June 6, 2013
Egypt has sent a formal request to France for free grain storage and far easier payment terms for imports.
France, the EU's top wheat exporter and one of Egypt's leading suppliers, is studying the request and is open to helping Egypt on a vital food security issue, a French diplomatic source said.
"We need to make an effort and if the French government has to push this forward it will," a diplomatic source said.
"It's an urgent matter. It won't be settled within hours but we're not talking either about an agreement in six months."
The diplomatic source said Egypt's request included assistance with building grain silos in Egypt; the stocking in France of French wheat bought by Egypt for up to six months free of charge, with shipment as and when needed by Egypt; and an extended payment period for wheat sales of nine to 12 months from shipment.
The extended period compares starkly with the "cash against documents" terms Egypt normally applies, in which grain is paid for on agreement of terms. A source at the foreign trade ministry said it was too early to say whether France would approve the request.
Two years of political turmoil and economic crisis have eroded Egypt's hard currency reserves, making it difficult for the country to finance essential food and fuel imports.
Egypt's state grain buyer General Authority for Supply Commodities (GASC), which together with private importers normally obtains around 10 million tonnes of wheat/year, has not bought on international markets since February.
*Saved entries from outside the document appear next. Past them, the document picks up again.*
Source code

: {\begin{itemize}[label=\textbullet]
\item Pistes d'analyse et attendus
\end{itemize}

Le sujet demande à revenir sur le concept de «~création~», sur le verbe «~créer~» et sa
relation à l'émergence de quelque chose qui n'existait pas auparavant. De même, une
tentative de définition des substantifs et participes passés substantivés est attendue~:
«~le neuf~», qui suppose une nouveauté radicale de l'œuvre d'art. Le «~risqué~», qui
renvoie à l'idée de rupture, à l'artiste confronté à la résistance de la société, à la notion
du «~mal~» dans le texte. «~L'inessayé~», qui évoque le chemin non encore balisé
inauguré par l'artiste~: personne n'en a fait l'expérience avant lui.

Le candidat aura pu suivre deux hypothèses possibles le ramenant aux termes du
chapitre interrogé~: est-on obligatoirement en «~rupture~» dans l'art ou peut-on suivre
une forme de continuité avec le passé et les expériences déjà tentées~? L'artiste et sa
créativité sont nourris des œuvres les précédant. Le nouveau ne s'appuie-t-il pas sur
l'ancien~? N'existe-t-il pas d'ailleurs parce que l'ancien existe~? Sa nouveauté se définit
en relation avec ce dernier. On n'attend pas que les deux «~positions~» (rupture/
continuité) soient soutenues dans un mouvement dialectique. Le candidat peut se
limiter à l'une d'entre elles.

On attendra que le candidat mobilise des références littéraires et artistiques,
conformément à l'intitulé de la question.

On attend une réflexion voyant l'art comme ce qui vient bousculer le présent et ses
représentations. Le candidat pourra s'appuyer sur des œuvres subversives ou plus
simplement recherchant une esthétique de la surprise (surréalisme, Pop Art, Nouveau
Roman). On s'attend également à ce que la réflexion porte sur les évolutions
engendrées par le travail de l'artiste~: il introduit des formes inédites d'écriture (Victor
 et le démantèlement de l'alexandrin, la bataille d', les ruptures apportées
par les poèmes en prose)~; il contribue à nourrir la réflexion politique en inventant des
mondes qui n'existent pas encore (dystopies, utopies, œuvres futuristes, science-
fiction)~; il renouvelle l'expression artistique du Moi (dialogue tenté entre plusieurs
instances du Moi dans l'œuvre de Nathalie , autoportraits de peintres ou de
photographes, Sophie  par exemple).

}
While Egyptian authorities have said they expect a bigger local harvest this year to replenish wheat stocks as part of a plan to phase out imports within four years, they are also trying to get assistance from suppliers.
Egyptian President Mohamed Mursi failed in April to secure grain and a loan from Russia to help ease a deepening economic crisis. The French finance ministry was now studying with French grain exporting firms a possible response to Egypt's request, the source said. Traders were sceptical over the outcome.
"They (Egypt) have to import and the crux of the matter is money. And France isn't Qatar, Russia or the IMF," a European trader said.
The request was initially sent several weeks ago to the French embassy in Cairo, and was then discussed last week by the Egyptian ambassador in Paris with France's food industry minister, the source added.